* BRIEF
For the listing below, how many lines contain the word "mint"? Answer with only that figure.
***
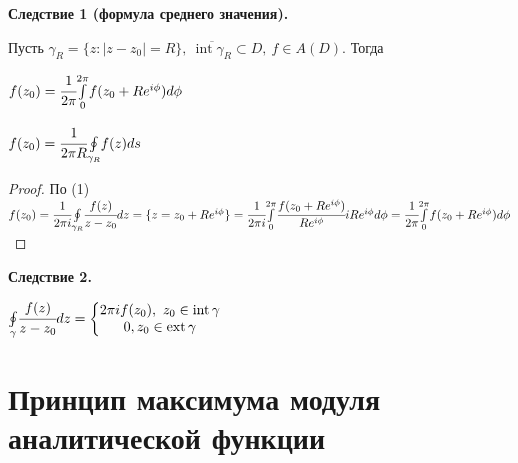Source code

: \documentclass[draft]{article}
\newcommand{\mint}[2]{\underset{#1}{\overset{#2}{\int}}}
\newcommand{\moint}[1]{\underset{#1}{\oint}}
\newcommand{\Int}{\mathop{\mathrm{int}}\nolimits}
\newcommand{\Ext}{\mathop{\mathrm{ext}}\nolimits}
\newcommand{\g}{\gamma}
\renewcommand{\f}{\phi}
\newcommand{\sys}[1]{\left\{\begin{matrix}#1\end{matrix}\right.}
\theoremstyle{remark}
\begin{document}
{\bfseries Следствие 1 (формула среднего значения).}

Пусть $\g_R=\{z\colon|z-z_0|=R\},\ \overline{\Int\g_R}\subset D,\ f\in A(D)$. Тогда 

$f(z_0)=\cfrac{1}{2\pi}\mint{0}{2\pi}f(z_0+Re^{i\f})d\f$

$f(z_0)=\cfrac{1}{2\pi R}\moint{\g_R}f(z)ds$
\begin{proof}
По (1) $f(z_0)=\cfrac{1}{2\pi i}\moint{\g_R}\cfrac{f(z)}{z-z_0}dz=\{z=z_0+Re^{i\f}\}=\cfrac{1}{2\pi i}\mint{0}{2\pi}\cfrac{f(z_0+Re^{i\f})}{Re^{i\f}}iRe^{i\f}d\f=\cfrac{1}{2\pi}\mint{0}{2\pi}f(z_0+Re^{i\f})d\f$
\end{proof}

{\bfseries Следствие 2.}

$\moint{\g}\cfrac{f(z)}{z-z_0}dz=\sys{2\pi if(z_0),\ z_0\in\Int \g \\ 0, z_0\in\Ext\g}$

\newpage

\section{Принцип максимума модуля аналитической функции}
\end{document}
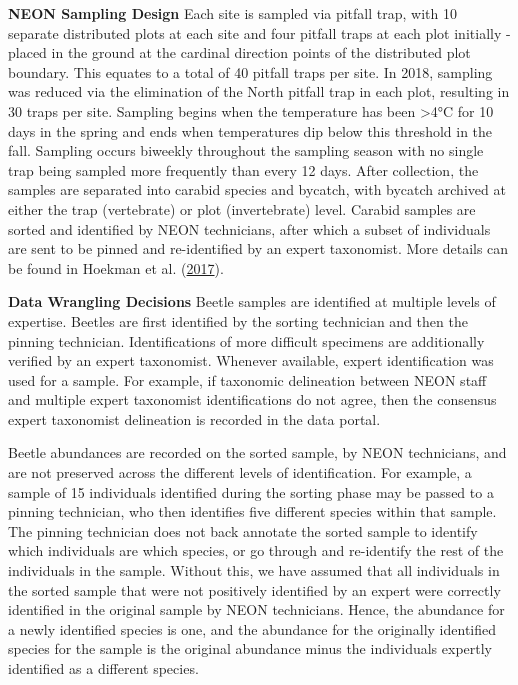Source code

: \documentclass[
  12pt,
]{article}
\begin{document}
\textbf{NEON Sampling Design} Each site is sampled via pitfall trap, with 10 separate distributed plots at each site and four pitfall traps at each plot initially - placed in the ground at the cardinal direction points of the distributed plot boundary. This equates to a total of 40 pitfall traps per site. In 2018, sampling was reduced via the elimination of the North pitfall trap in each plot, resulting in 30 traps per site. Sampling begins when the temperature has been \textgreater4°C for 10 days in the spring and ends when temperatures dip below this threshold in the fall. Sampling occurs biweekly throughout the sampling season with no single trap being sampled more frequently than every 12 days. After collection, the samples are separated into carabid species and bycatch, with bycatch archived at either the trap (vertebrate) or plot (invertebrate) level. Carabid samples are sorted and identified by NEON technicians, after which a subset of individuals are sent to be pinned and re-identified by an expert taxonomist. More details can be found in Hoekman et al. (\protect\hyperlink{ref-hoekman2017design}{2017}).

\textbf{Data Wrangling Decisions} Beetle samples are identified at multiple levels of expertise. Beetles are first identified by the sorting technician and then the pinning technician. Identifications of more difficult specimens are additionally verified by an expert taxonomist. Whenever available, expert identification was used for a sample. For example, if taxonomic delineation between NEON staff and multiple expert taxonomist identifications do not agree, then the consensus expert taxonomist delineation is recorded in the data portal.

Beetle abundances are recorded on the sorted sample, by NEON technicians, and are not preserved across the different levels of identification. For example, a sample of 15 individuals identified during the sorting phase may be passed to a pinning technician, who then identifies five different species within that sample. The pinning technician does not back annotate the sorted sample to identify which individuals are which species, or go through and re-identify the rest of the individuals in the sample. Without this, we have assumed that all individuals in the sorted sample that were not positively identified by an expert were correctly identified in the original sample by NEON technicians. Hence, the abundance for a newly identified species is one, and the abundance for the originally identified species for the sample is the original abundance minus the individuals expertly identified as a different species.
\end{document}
***
* RESULT OF THE TASK
3